**Dataset entries**
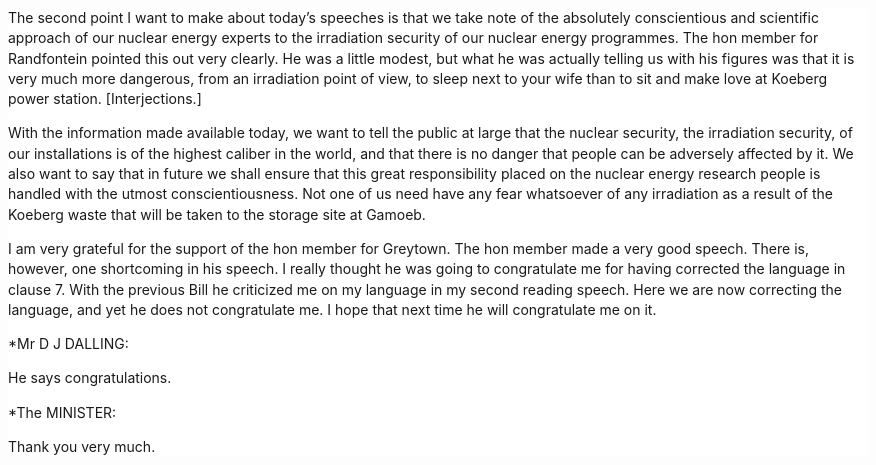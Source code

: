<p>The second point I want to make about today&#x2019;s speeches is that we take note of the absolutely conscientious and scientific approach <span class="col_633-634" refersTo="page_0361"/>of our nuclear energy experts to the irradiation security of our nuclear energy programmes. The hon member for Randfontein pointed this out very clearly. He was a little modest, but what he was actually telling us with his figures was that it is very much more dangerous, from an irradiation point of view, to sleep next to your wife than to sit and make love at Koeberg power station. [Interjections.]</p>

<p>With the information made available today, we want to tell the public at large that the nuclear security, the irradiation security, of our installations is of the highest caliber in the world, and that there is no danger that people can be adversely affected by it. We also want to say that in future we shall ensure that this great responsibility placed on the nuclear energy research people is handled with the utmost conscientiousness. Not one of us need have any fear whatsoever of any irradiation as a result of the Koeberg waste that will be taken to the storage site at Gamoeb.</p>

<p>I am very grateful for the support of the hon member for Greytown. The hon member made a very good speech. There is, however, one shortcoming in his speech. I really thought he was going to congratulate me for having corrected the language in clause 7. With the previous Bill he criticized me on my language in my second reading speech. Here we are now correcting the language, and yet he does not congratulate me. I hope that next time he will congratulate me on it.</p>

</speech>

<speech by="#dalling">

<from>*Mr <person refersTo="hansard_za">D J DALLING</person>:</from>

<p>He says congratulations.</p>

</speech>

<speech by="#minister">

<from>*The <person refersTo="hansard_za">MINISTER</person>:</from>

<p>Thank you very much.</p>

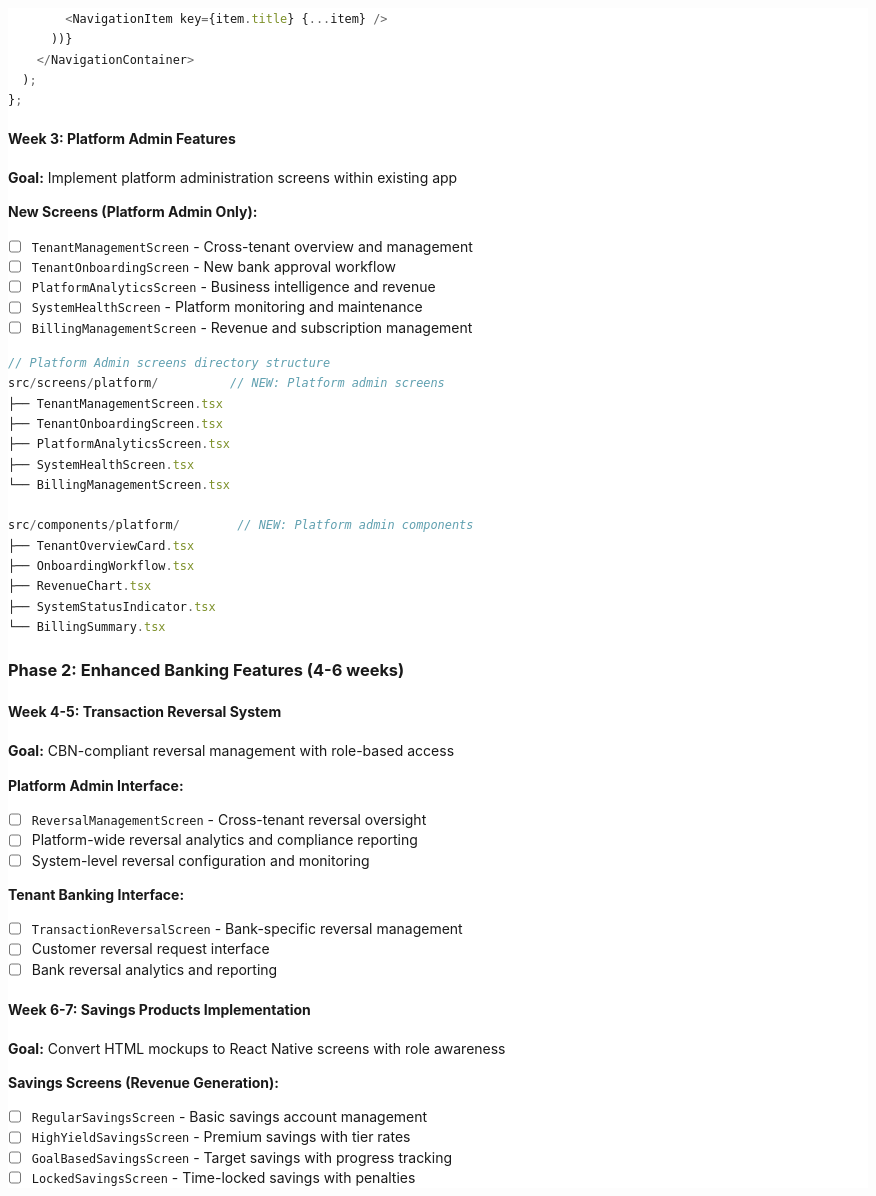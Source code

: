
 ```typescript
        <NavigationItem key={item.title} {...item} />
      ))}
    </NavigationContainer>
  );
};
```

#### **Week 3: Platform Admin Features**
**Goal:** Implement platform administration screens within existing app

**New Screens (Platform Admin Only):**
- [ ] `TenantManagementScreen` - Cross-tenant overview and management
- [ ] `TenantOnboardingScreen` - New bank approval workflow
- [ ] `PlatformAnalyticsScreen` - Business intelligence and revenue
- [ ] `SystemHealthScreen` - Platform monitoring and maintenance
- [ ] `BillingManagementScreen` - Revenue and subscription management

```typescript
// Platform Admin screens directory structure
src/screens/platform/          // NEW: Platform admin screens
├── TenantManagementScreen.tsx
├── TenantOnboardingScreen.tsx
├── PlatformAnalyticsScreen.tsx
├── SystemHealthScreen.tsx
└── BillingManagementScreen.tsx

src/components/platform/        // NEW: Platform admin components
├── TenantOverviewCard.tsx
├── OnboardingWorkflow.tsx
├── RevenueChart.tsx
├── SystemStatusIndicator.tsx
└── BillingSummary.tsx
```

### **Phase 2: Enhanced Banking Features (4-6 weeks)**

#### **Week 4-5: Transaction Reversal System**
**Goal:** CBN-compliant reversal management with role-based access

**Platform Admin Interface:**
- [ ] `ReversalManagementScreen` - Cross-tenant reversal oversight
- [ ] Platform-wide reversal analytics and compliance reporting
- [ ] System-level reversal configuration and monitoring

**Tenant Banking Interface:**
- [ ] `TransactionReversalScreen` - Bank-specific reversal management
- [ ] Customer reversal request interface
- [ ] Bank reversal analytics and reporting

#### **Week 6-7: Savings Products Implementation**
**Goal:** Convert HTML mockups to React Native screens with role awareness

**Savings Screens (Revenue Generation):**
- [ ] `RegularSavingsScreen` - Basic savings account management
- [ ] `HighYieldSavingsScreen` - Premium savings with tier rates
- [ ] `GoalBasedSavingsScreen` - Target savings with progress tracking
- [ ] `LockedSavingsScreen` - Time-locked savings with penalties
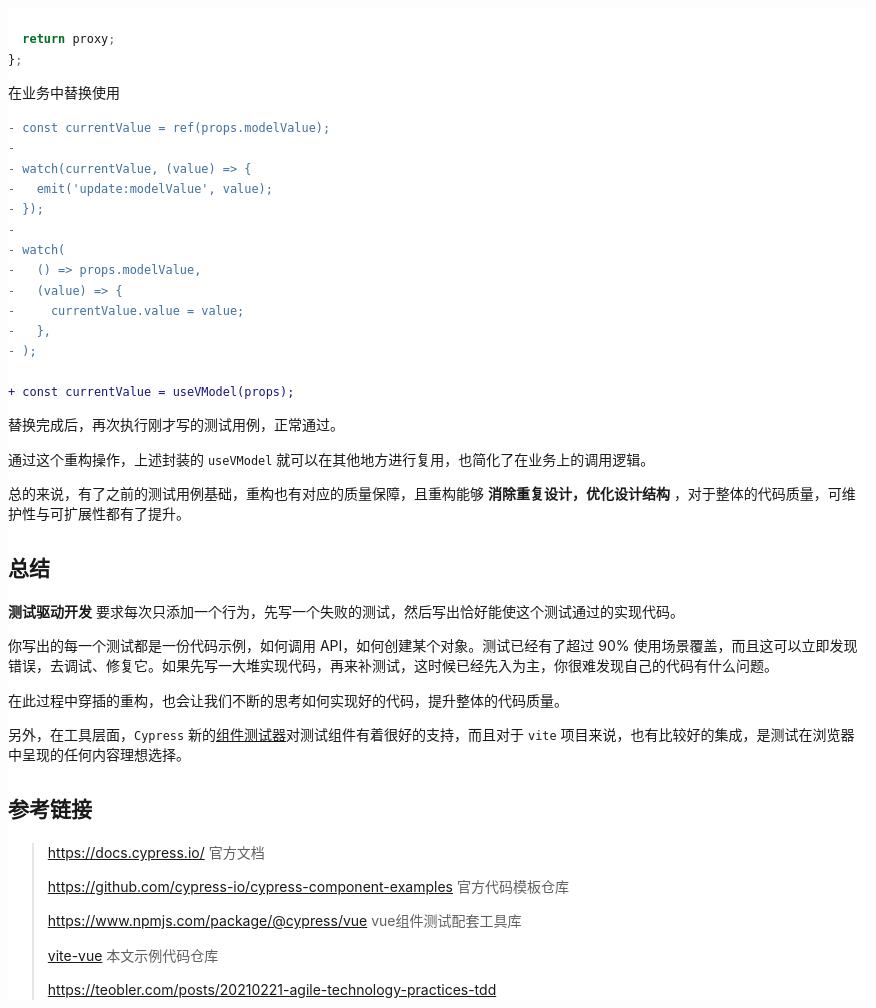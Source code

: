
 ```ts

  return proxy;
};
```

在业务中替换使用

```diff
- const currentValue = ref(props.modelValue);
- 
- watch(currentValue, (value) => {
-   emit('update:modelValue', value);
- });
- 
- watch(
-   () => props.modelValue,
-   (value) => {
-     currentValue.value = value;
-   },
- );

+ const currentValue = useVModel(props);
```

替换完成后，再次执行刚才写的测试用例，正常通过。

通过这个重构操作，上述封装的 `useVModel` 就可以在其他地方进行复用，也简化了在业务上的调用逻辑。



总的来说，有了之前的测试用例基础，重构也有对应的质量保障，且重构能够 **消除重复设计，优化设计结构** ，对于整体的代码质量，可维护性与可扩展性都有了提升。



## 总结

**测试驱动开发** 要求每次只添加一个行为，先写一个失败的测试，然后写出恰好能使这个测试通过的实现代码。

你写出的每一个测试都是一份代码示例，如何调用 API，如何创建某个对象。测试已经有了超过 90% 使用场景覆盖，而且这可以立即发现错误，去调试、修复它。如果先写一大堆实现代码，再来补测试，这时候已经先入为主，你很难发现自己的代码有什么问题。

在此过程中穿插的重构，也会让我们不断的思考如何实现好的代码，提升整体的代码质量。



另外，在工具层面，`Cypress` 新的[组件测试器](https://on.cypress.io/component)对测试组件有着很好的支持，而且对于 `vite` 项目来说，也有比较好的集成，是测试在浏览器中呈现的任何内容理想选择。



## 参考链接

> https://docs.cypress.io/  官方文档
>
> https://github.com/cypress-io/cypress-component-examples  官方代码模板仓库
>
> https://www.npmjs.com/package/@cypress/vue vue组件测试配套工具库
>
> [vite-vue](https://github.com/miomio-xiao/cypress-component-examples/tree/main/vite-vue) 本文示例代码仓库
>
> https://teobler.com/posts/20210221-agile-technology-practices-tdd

**Assigned task**
The answer should consist of every line above in which "cypress" appears.

**Task response**
另外，在工具层面，`Cypress` 新的[组件测试器](https://on.cypress.io/component)对测试组件有着很好的支持，而且对于 `vite` 项目来说，也有比较好的集成，是测试在浏览器中呈现的任何内容理想选择。
> https://docs.cypress.io/  官方文档
> https://github.com/cypress-io/cypress-component-examples  官方代码模板仓库
> https://www.npmjs.com/package/@cypress/vue vue组件测试配套工具库
> [vite-vue](https://github.com/miomio-xiao/cypress-component-examples/tree/main/vite-vue) 本文示例代码仓库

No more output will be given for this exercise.